Shift change was at dawn, and they both knew it. Zuko held her gaze, and she refused to back down, so he nodded tentatively. “We both need our sleep, and I don’t anticipate either of us getting any with all that business out there.”

Lightning struck again, as though in agreement, and they both winced, sharing an understanding smile. She sheds her robe, blushing at the fact that she’s only wearing a white satin shift underneath, and his eyes, molten gold, linger on her just a little too long before he averts his eyes. She suppresses a shiver as she gets under the covers and hopes she can play it off as a chill. She pats the blankets next to her. “Well, are you getting in, Your Highness?”

Zuko pulls off his own robe, and he’s not wearing a tunic underneath, just his loose sleep pants, and it’s Katara’s turn to ogle him as he gets into bed. He smirks but doesn’t call her on it as he settles in beside her. His voice is soft as he asks, “Can I be big spoon?”

She smiles at how shy he sounds and turns to give him her back. He pulls her flush against him, tangling his legs with hers and tentatively laying an arm across her hip. He’s always so warm, and she sighs as she snuggles back against his, surrounded by his heat and feeling safer than she had in months. His warm breath washes against her shoulder, and she squeezes her eyes and wishes that she didn’t wish he’d press his lips to her skin.

“Katara?” he whispers into the night.

“Zuko?”

“I’m glad we’re alive.”

She lays a hand over the hand that’s splayed across her stomach and tangles her fingers with his. “Me too.”

5.

Over the next year, it happens more times than it should, and Katara starts to think that maybe she has a problem.

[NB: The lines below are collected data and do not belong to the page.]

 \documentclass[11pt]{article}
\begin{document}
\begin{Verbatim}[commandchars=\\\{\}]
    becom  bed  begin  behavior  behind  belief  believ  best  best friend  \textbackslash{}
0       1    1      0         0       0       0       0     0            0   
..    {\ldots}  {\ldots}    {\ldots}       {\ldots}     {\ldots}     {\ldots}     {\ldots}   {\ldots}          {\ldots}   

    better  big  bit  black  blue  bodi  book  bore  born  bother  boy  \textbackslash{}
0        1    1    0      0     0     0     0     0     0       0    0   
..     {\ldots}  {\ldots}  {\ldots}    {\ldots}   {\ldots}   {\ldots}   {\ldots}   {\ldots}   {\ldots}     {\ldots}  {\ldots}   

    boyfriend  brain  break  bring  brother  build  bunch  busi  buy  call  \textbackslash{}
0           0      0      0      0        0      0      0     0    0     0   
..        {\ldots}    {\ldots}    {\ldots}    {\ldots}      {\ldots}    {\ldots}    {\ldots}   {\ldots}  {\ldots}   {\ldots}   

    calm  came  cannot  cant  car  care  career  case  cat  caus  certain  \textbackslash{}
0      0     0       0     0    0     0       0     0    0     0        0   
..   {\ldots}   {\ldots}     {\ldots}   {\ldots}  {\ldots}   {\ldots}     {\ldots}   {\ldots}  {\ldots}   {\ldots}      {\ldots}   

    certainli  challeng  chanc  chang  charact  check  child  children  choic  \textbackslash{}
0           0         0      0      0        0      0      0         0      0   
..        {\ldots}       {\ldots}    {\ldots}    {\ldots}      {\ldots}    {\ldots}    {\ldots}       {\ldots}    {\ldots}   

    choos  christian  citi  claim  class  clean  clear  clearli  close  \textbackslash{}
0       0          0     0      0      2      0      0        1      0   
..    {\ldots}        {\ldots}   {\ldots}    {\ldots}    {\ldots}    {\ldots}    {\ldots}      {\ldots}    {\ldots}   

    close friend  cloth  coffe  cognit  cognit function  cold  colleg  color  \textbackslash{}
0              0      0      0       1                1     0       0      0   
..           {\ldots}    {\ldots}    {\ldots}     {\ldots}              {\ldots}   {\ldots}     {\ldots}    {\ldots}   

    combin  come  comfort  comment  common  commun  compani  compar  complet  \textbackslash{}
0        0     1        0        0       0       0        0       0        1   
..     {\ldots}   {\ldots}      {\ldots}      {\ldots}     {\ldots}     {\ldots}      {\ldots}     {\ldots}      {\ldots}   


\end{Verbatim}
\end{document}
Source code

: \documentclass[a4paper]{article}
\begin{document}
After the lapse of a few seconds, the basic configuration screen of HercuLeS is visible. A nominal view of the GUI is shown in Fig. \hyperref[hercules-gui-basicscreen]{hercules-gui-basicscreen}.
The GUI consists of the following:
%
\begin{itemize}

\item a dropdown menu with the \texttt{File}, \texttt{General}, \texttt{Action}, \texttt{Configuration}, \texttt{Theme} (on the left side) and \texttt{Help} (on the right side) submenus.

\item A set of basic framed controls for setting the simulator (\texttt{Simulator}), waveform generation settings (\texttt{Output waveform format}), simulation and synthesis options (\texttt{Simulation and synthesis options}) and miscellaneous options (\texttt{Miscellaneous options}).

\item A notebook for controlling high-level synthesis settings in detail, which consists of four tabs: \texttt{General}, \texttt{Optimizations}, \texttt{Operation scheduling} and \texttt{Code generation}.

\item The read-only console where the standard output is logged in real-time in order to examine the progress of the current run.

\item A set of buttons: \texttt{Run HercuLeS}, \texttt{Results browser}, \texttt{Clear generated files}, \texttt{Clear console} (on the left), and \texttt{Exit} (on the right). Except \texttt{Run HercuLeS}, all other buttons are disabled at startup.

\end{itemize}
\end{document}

Whenever she’s in the Fire Nation, with Aang or not, she and Zuko somehow always manage to fall asleep together at least once. Out of everyone in the group, they’re the ones prone to working late, Katara to make the most of her time in his court and Zuko because he works too much even when his friends are in town. It’s no surprise to anyone that they’re both running low on sleep in favor of sparring late into the night or rising early to squeeze in more meetings.

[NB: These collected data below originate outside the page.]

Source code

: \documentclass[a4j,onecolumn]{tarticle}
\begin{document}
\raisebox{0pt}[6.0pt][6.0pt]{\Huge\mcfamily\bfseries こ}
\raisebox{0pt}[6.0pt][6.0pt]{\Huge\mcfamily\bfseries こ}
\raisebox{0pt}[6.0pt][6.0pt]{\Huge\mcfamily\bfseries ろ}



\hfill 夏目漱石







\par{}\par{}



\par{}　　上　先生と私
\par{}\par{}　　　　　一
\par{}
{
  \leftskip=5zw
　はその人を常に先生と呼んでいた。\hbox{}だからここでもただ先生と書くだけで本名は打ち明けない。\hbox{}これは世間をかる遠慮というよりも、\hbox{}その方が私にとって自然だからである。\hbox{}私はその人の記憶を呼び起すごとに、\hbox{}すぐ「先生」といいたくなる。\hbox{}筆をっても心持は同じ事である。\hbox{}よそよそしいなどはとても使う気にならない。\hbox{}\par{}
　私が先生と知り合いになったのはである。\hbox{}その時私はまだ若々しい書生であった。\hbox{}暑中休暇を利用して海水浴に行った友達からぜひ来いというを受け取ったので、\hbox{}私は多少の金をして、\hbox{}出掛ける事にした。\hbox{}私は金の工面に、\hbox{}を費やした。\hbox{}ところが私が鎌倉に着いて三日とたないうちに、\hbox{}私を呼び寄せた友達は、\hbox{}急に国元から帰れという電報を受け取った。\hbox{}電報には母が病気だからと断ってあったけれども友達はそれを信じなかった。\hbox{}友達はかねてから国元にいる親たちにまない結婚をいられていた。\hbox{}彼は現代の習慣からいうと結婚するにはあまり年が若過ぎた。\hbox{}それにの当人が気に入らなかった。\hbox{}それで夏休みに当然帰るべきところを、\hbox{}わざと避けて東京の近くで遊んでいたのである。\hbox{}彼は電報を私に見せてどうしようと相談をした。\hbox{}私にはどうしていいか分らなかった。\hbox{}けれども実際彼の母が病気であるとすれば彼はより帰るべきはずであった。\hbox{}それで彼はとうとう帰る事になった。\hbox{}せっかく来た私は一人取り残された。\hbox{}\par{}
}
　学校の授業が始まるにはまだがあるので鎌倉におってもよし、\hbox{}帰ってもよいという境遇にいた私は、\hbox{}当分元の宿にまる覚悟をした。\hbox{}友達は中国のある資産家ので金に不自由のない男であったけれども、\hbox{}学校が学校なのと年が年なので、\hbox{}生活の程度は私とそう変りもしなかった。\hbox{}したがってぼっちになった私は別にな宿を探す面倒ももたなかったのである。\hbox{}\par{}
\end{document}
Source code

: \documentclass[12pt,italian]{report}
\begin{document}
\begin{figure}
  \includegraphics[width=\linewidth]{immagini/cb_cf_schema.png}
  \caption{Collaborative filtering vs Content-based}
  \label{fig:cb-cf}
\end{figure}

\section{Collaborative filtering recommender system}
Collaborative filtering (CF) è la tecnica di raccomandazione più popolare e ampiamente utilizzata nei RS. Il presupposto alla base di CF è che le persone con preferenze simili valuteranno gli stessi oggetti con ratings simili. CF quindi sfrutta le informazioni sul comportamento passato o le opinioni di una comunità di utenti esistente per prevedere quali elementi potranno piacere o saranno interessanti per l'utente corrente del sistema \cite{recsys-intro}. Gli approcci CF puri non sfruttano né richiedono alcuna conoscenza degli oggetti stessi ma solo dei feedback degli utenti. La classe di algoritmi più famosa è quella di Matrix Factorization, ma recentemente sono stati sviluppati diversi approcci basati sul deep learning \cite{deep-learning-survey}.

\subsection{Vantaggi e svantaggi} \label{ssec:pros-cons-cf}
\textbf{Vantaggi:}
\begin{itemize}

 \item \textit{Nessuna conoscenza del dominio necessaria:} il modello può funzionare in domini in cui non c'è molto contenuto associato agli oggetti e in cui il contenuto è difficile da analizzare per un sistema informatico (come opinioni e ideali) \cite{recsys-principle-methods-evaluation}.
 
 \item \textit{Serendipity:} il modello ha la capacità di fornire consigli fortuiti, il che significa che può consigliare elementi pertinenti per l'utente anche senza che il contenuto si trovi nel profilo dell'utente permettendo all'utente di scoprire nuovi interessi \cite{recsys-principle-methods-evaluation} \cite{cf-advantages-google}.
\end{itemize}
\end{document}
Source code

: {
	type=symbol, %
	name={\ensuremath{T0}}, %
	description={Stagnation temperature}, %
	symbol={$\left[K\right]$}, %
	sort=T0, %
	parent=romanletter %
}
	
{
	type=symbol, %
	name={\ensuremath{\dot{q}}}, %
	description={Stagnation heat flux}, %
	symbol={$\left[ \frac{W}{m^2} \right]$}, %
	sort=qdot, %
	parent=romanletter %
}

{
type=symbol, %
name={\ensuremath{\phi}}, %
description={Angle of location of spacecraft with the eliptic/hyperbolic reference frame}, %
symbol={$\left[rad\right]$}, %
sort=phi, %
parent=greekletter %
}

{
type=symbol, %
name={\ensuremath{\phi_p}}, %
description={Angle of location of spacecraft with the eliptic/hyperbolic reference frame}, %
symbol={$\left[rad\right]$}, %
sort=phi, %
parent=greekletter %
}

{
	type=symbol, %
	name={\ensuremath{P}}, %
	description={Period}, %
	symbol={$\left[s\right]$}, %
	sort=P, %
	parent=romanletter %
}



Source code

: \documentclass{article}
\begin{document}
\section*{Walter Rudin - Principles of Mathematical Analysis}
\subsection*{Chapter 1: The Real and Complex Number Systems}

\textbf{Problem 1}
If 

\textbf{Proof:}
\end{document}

It’s because of sheer exhaustion, she lies to herself, that they sometimes wind up falling asleep face-down on the tables in the library, under trees in the gardens when they’re supposed to be taking afternoon tea, or leaning against the back of his desk while hiding from his advisors. She lies to herself about it no matter how often it happens, no matter how refreshed she is even after being slumped in an awkward position, no matter how safe she feels with some part of herself touching him as they doze. She lies to herself every time that it won’t happen again.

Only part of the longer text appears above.